Un déménagement inutile.

Après avoir eu beaucoup d’ennuis qui allaient le conduire à une séparation de sa femme et de ses enfants, peut-être même le mettre derrière les barreaux, David décida de déménager, de quitter tous ces gens qui encombraient sa vie, qui lui causaient embrouilles et mal-être, et de s’installer dans un village où il faisait bon vivre.

Les mulets chargés jusqu’au cou, il sortit à l’aube pour éviter les regards des voisins, les reproches des cousins et les agressions verbales de sa belle-mère, qui refusait de les accompagner, mais qui était décidée à lui empoisonner la vie. Sur le chemin, les montures allaient avec un rythme très lent et, pendant chaque arrêt, chaque pause, David repensait à ce qui se passait dans leur ex-village, où les gens étaient invivables, sauf quelques-uns dont il pouvait bien se passer ; il évoquait ceux qui lui reprochaient ceci, ceux qui ne voulaient pas comprendre qu’il disait cela, etc., et toute sa petite famille était enthousiaste à l’idée de prendre un nouveau départ.

Après des semaines entières de marche, leur nouvelle terre d’accueil apparut à l’horizon, et quand il ne resta plus que quelques mètres à faire, des habitants, cherchant à gagner quelques sous, s’avancèrent vers lui, proposèrent de l’aider à construire sa nouvelle demeure, ou de l’accompagner pour en acheter une déjà faite, puisqu’ils s’y connaissaient bien en commerce.
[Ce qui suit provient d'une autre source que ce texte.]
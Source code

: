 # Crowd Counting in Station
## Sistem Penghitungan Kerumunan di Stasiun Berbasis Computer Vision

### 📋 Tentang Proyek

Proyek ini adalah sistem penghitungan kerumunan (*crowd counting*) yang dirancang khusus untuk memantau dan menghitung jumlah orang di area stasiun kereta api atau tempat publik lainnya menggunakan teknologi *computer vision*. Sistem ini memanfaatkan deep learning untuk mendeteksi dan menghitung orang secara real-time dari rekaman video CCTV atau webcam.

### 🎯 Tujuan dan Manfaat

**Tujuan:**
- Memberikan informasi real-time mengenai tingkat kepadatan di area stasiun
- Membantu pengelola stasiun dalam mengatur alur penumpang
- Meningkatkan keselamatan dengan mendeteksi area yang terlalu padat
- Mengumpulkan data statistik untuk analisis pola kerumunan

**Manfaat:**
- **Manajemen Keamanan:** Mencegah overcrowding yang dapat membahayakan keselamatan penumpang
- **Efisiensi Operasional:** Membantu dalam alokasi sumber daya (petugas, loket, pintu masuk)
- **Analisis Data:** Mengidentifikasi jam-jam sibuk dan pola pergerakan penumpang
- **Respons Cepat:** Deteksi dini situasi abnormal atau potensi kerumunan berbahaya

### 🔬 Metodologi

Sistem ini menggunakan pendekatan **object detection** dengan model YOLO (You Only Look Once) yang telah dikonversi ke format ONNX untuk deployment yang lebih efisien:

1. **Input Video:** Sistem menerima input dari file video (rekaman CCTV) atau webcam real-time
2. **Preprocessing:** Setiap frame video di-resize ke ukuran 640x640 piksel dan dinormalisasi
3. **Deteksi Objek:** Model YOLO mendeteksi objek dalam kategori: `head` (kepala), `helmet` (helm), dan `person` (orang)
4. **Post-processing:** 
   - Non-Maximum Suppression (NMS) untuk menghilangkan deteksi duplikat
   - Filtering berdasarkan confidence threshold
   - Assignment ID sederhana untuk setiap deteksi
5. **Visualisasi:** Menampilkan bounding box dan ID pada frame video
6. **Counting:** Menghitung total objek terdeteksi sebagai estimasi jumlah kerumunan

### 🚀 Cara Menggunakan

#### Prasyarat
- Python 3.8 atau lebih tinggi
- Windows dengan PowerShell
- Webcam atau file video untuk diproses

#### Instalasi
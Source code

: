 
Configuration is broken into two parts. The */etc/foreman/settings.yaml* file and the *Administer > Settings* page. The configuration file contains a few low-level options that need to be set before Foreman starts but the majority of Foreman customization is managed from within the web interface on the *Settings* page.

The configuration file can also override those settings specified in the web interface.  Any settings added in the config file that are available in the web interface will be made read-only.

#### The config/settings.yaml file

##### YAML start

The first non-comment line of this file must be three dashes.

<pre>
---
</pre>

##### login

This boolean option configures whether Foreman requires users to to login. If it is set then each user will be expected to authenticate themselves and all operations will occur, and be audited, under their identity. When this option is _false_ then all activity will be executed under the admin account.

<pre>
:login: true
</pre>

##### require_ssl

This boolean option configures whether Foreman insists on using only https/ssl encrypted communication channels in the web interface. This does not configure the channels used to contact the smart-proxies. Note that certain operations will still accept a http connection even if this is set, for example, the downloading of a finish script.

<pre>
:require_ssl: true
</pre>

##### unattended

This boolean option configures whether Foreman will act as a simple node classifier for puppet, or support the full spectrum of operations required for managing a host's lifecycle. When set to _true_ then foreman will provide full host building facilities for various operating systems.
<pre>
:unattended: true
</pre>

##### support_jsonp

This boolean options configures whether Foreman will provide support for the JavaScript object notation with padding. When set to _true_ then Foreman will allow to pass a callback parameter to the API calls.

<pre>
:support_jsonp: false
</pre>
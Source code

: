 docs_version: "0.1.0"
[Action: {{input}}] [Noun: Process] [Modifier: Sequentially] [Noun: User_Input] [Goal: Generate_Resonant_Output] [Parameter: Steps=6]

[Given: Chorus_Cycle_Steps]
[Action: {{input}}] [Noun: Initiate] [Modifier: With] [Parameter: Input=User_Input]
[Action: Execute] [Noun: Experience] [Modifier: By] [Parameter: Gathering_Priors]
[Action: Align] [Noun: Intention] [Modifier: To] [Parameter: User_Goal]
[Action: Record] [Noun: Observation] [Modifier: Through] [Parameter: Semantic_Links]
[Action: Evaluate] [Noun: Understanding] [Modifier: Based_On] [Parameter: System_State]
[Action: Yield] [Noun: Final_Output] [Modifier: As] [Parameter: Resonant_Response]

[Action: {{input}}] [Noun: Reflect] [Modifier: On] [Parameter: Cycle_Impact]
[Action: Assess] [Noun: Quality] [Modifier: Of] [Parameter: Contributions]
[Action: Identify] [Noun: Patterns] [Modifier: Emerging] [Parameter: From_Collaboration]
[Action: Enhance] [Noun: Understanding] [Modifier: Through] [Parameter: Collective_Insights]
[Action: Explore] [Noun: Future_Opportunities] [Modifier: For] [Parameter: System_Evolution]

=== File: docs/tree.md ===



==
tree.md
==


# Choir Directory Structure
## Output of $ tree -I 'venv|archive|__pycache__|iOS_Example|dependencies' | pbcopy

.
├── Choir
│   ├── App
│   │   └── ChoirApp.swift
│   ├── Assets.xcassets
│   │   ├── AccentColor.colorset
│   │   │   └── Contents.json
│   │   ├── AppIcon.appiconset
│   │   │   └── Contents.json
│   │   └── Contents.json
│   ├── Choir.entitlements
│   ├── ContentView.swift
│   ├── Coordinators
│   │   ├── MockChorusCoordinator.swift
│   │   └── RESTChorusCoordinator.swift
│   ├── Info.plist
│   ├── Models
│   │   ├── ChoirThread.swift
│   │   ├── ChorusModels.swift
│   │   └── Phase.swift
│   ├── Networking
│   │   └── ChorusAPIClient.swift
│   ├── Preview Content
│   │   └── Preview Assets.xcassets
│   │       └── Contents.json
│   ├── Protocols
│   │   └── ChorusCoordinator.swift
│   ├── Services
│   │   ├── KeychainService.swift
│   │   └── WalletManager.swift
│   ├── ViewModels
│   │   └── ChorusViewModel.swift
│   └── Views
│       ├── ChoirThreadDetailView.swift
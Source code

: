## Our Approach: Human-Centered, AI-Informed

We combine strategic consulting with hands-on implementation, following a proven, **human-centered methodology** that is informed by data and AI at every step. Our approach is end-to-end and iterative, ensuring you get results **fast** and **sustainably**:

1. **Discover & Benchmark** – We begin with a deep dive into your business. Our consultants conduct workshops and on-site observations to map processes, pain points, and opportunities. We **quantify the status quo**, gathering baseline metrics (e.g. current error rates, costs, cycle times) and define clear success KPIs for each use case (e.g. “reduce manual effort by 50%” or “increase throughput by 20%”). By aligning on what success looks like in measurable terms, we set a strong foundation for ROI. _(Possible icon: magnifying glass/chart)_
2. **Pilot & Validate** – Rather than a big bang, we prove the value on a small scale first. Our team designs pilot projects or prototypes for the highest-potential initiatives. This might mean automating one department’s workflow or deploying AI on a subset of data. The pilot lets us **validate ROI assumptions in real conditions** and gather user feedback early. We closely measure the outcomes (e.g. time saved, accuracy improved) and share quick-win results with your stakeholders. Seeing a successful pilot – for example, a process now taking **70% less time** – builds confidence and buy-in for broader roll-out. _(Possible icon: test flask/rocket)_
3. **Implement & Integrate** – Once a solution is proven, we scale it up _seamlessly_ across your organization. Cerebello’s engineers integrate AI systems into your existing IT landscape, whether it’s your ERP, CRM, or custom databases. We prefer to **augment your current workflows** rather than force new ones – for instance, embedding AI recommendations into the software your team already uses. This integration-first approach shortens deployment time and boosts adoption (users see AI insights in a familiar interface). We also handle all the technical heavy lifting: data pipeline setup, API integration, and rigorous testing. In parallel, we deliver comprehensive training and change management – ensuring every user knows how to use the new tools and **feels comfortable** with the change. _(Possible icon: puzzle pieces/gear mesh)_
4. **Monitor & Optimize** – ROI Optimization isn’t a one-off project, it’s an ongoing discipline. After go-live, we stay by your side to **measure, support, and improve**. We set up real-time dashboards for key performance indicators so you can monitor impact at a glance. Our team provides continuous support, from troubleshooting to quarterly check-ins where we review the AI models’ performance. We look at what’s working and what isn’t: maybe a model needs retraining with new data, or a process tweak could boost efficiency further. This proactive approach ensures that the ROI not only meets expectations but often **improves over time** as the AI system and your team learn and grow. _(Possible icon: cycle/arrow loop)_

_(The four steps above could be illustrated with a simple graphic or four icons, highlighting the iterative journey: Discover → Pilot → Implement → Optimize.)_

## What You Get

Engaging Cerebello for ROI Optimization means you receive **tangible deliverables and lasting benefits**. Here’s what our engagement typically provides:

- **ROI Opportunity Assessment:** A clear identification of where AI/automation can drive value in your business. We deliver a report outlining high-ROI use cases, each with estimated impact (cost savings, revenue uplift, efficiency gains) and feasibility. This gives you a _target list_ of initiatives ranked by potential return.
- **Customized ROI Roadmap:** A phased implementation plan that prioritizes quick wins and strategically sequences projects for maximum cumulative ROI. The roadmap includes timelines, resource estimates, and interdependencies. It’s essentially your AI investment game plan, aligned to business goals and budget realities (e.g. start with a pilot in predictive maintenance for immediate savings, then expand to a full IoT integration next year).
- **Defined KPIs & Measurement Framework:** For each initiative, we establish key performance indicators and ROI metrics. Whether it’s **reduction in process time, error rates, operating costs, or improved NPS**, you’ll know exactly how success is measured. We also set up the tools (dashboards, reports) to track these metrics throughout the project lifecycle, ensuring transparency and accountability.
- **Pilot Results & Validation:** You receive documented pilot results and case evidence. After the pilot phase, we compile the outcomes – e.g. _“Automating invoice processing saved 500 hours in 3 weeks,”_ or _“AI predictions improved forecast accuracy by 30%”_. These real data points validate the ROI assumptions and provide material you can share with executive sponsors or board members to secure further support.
Il ne refusa pas. Sur la route, il se renseigna sur les gens du village, et pensait bien faire. À peine installé, il savait déjà  de qui il devait se méfier, à qui il ne devait pas parler et à qui il ne devait jamais se confier. Là, il était bien préparé pour ne pas se brouiller avec qui que ce soit et mener, enfin, une vie tranquille.

Pendant les premières semaines, il fut extasié par l’amabilité des villageois, leur gentillesse, les services qu’ils lui rendaient sans rien vouloir prendre en retour. Et puis un jour, il commença à s’intéresser au meunier, qui prenait toujours une poignée de chaque sac de blé que lui amenait un client. Ensuite il vit que les marchands ambulants discutaient longtemps quand ils se croisaient, ce qui leur faisait perdre du temps, remarqua que le marchand de poisson rentrait chez la femme du garde-champêtre quand son époux était absent, que la femme du cordonnier s’asseyait près de la fontaine, jusqu’au crépuscule, alors qu’elle n’avait aucune jarre à remplir. Après il se demanda pourquoi le voisin était en train de refaire sa chaumière, alors qu’elle était encore en bon état, pourquoi les bêtes du fermier étaient encore dans les pâturages alors qu’il allait bientôt faire nuit, et parfois allait s’assurer discrètement qu’elles étaient bien rentrées. Un beau matin, il regarda par la fenêtre, et dit ironiquement à son épouse : « Le linge que notre voisine est en train d’étaler est très sale », sa femme lui répondit : « Non, c’est la vitre de notre fenêtre qui est pleine de poussière et d’éclaboussures de boue ».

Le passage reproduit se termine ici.